EXERCISE DIRECTIONS –
Could you say how many lines in the entries contain the string "steht"? Give only that number.

TASK MATERIAL –
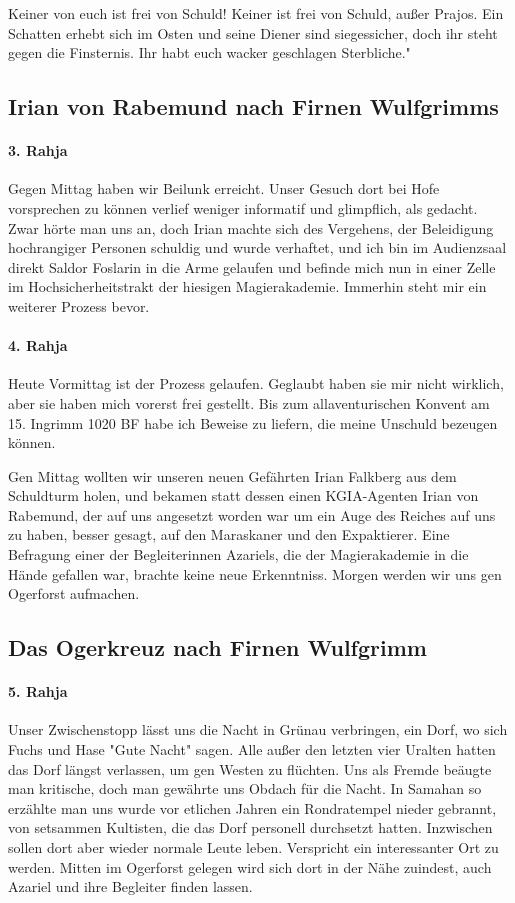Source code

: Keiner von euch ist frei von Schuld! Keiner ist frei von Schuld, außer Prajos. Ein Schatten erhebt sich im Osten und seine Diener sind siegessicher, doch ihr steht gegen die Finsternis. Ihr habt euch wacker geschlagen Sterbliche."

\subsection{Irian von Rabemund nach Firnen Wulfgrimms}
\paragraph{3. Rahja}
Gegen Mittag haben wir Beilunk erreicht. Unser Gesuch dort bei Hofe vorsprechen zu können verlief weniger informatif und glimpflich, als gedacht. Zwar hörte man uns an, doch Irian machte sich des Vergehens, der Beleidigung hochrangiger Personen schuldig und wurde verhaftet, und ich bin im Audienzsaal direkt Saldor Foslarin in die Arme gelaufen und befinde mich nun in einer Zelle im Hochsicherheitstrakt der hiesigen Magierakademie. Immerhin steht mir ein weiterer Prozess bevor.

\paragraph{4. Rahja}
Heute Vormittag ist der Prozess gelaufen. Geglaubt haben sie mir nicht wirklich, aber sie haben mich vorerst frei gestellt. Bis zum allaventurischen Konvent am 15. Ingrimm 1020 BF habe ich Beweise zu liefern, die meine Unschuld bezeugen können.

Gen Mittag wollten wir unseren neuen Gefährten Irian Falkberg aus dem Schuldturm holen, und bekamen statt dessen einen KGIA-Agenten Irian von Rabemund, der auf uns angesetzt worden war um ein Auge des Reiches auf uns zu haben, besser gesagt, auf den Maraskaner und den Expaktierer. Eine Befragung einer der Begleiterinnen Azariels, die der Magierakademie in die Hände gefallen war, brachte keine neue Erkenntniss. Morgen werden wir uns gen Ogerforst aufmachen.

\subsection{Das Ogerkreuz nach Firnen Wulfgrimm}
\paragraph{5. Rahja}
Unser Zwischenstopp lässt uns die Nacht in Grünau verbringen, ein Dorf, wo sich Fuchs und Hase "Gute Nacht" sagen. Alle außer den letzten vier Uralten hatten das Dorf längst verlassen, um gen Westen zu flüchten. Uns als Fremde beäugte man kritische, doch man gewährte uns Obdach für die Nacht. In Samahan so erzählte man uns wurde vor etlichen Jahren ein Rondratempel nieder gebrannt, von setsammen Kultisten, die das Dorf personell durchsetzt hatten. Inzwischen sollen dort aber wieder normale Leute leben. Verspricht ein interessanter Ort zu werden. Mitten im Ogerforst gelegen wird sich dort in der Nähe zuindest, auch Azariel und ihre Begleiter finden lassen.

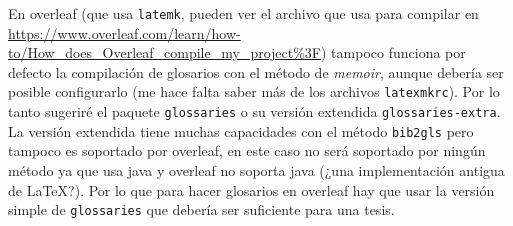 En overleaf (que usa \texttt{latemk}, pueden ver el archivo que usa para
compilar en \url{https://www.overleaf.com/learn/how-to/How_does_Overleaf_compile_my_project%3F}) tampoco funciona por defecto la
compilación de glosarios con el método de \textit{memoir}, aunque debería
ser posible configurarlo (me hace falta saber más de los archivos
\texttt{latexmkrc}). Por lo tanto sugeriré el paquete \texttt{glossaries} o
su versión extendida \texttt{glossaries-extra}. La versión extendida tiene
muchas capacidades con el método \texttt{bib2gls} pero tampoco es soportado
por overleaf, en este caso no será soportado por ningún método ya que usa
java y overleaf no soporta java (¿una implementación antigua de \LaTeX?).
Por lo que para hacer glosarios en overleaf hay que usar la versión simple
de \texttt{glossaries} que debería ser suficiente para una tesis.
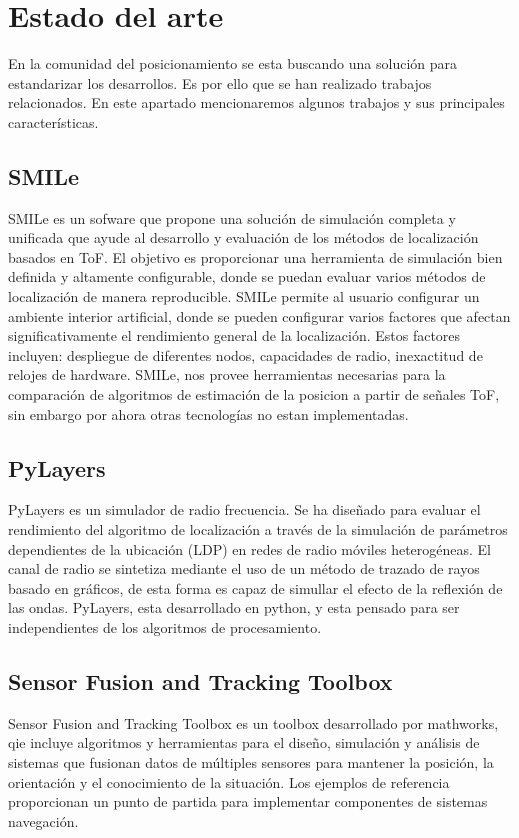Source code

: \section{Estado del arte}
En la comunidad del posicionamiento se esta buscando una solución para estandarizar los desarrollos. Es por ello que se han realizado trabajos relacionados. En este apartado mencionaremos algunos trabajos y sus principales características.
\subsection{SMILe}

SMILe \cite{Jankowski2018} es un sofware que propone una solución de simulación completa y unificada que ayude al desarrollo y evaluación de los métodos de localización basados en  ToF. El objetivo es proporcionar una herramienta de simulación bien definida y altamente configurable, donde se puedan evaluar varios métodos de localización de manera reproducible. SMILe permite al usuario configurar un ambiente interior artificial, donde se pueden configurar varios factores que afectan significativamente el rendimiento general de la localización. Estos factores incluyen: despliegue de diferentes nodos, capacidades de radio, inexactitud de relojes de hardware.  SMILe, nos provee herramientas necesarias para la comparación de algoritmos de estimación de la posicion a partir de señales ToF, sin embargo por ahora otras tecnologías no estan implementadas.

\subsection{PyLayers}

PyLayers\cite{Amiot2013} es un simulador de radio frecuencia. Se ha diseñado para evaluar el rendimiento del algoritmo de localización a través de la simulación  de parámetros dependientes de la ubicación (LDP) en redes de radio móviles heterogéneas. El canal de radio se sintetiza mediante el uso de un método de trazado de rayos basado en gráficos, de esta forma es capaz de simullar el efecto de la reflexión de las ondas.  PyLayers, esta desarrollado en python, y esta pensado para ser independientes de los algoritmos de procesamiento. 
\subsection{Sensor Fusion and Tracking Toolbox}
Sensor Fusion and Tracking Toolbox \cite{Mathworks} es un toolbox desarrollado por mathworks, qie incluye algoritmos y herramientas para el diseño, simulación y análisis de sistemas que fusionan datos de múltiples sensores para mantener la posición, la orientación y el conocimiento de la situación. Los ejemplos de referencia proporcionan un punto de partida para implementar componentes de sistemas navegación.


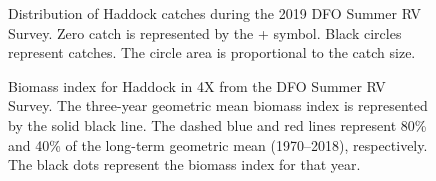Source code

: \documentclass[11pt]{book}
\begin{document}
\begin{figure}[htb]

{\centering {} 

}

\caption{Distribution of Haddock catches during the 2019 DFO Summer RV Survey. Zero catch is represented by the + symbol. Black circles represent catches. The circle area is proportional to the catch size.}\label{fig:14-map-haddock}
\end{figure}

\begin{figure}[htb]

{\centering {} 

}

\caption{Biomass index for Haddock in 4X from the DFO Summer RV Survey. The three-year geometric mean biomass index is represented by the solid black line. The dashed blue and red lines represent 80\% and 40\% of the long-term geometric mean (1970--2018), respectively. The black dots represent the biomass index for that year.}\label{fig:15-fig-haddock-biomass4X}
\end{figure}
\end{document}
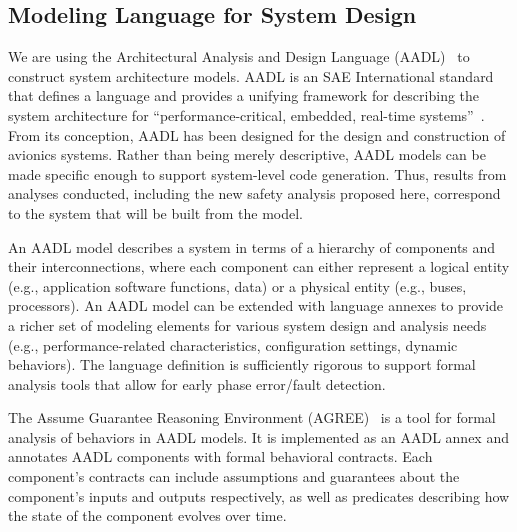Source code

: \subsection{Modeling Language for System Design}
\label{subsec:aadl-agree}
We are using the Architectural Analysis and Design Language (AADL)~\cite{FeilerModelBasedEngineering2012} to construct system architecture models.  AADL is an SAE International standard that defines a language and provides a unifying framework for describing the system architecture for ``performance-critical, embedded, real-time systems''~\cite{AADL_Standard}. From its conception, AADL has been designed for the design and construction of avionics systems.  %
Rather than being merely descriptive, AADL models can be made specific enough to support system-level code generation.  Thus, results from analyses conducted, including the new safety analysis proposed here, correspond to the system that will be built from the model.  

An AADL model describes a system in terms of a hierarchy of components and their interconnections, where each component can either represent a logical entity (e.g., application software functions, data) or a physical entity (e.g., buses, processors). An AADL model can be extended with language annexes to provide a richer set of modeling elements for various system design and analysis needs (e.g., performance-related characteristics, configuration settings, dynamic behaviors). The language definition is sufficiently rigorous to support formal analysis tools that allow for early phase error/fault detection.

The Assume Guarantee Reasoning Environment (AGREE)~\cite{NFM2012:CoGaMiWhLaLu} is a tool for formal analysis of behaviors in AADL models.  It is implemented as an AADL annex and annotates AADL components with formal behavioral contracts. Each component's contracts can include assumptions and guarantees about the component's inputs and outputs respectively, as well as predicates describing how the state of the component evolves over time.

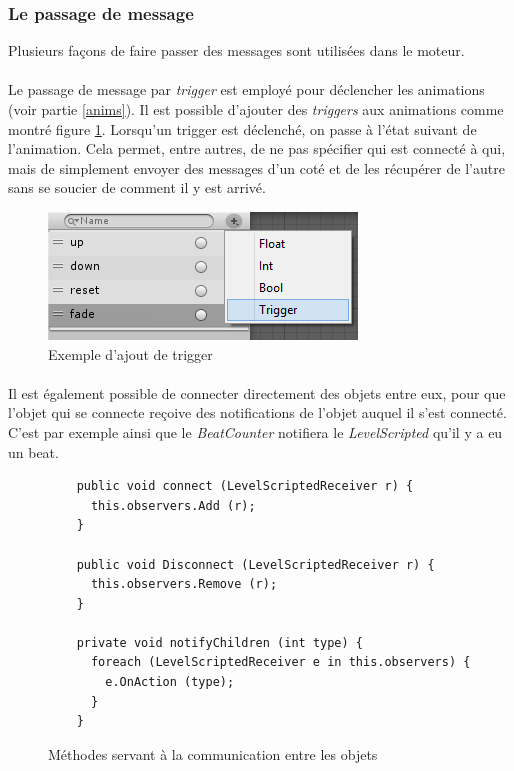 \subsubsection{Le passage de message}
Plusieurs façons de faire passer des messages sont utilisées dans le moteur. 
\paragraph{}
Le passage de message par \textit{trigger} est employé pour déclencher les animations (voir partie \ref{anims}). Il est possible d'ajouter des \textit{triggers} aux animations comme montré figure \ref{trigger}. Lorsqu'un trigger est déclenché, on passe à l'état suivant de l'animation. Cela permet, entre autres, de ne pas spécifier qui est connecté à qui, mais de simplement envoyer des messages d'un coté et de les récupérer de l'autre sans se soucier de comment il y est arrivé.

\begin{figure}[H]\centering
  \includegraphics[scale=1]{./img/anims.png}
  \caption{Exemple d'ajout de trigger}
  \label{trigger}
\end{figure}

\paragraph{}
Il est également possible de connecter directement des objets entre eux, pour que l'objet qui se connecte reçoive des notifications de l'objet auquel il s'est connecté. C'est par exemple ainsi que le \textit{BeatCounter} notifiera le \textit{LevelScripted} qu'il y a eu un beat.

\begin{figure}[H]\centering
  \begin{lstlisting}
    public void connect (LevelScriptedReceiver r) {
      this.observers.Add (r);
    }

    public void Disconnect (LevelScriptedReceiver r) {
      this.observers.Remove (r);
    }

    private void notifyChildren (int type) {
      foreach (LevelScriptedReceiver e in this.observers) {
        e.OnAction (type);
      }
    }
  \end{lstlisting}
\label{connection}
\caption{Méthodes servant à la communication entre les objets}
\end{figure}

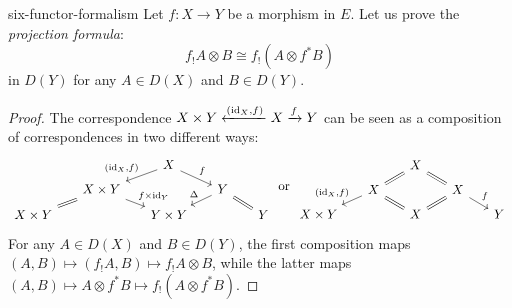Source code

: \begin{example}{six-functor-formalism}
    Let $f \colon X \to Y$ be a morphism in $E$. Let us prove the \textit{projection formula}:
    \[ f_! A \otimes B \cong f_! (A \otimes f^* B) \]
    in $D(Y)$ for any $A \in D(X)$ and $B \in D(Y)$.
    \begin{proof}
        The correspondence $X \times Y \xleftarrow{(\textup{id}_X, f)} X \xrightarrow{f} Y$ can be seen as a composition of correspondences in two different ways:
        \[ \svg \begin{tikzcd}[row sep=0.5em, column sep=1.5em] & & X \arrow[swap]{dl}{(\id_X, f)} \arrow{dr}{f} & & \\ & X \times Y \arrow[equals]{dl} \arrow{dr}{f \times \id_Y} & & Y \arrow[swap]{dl}{\Delta} \arrow[equals]{dr} & \\ X \times Y & & Y \times Y & & Y \end{tikzcd} \textup{ or } \begin{tikzcd}[row sep=0.5em, column sep=1.5em] & & X \arrow[equals]{dl} \arrow[equals]{dr} & & \\ & X \arrow[swap]{dl}{(\id_X, f)} \arrow[equals]{dr} & & X \arrow[equals]{dl} \arrow{dr}{f} & \\ X \times Y & & X & & Y \end{tikzcd} \]
        For any $A \in D(X)$ and $B \in D(Y)$, the first composition maps $(A, B) \mapsto (f_! A, B) \mapsto f_! A \otimes B$, while the latter maps $(A, B) \mapsto A \otimes f^* B \mapsto f_!(A \otimes f^* B)$.
    \end{proof}
\end{example}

THE ANSWER –
2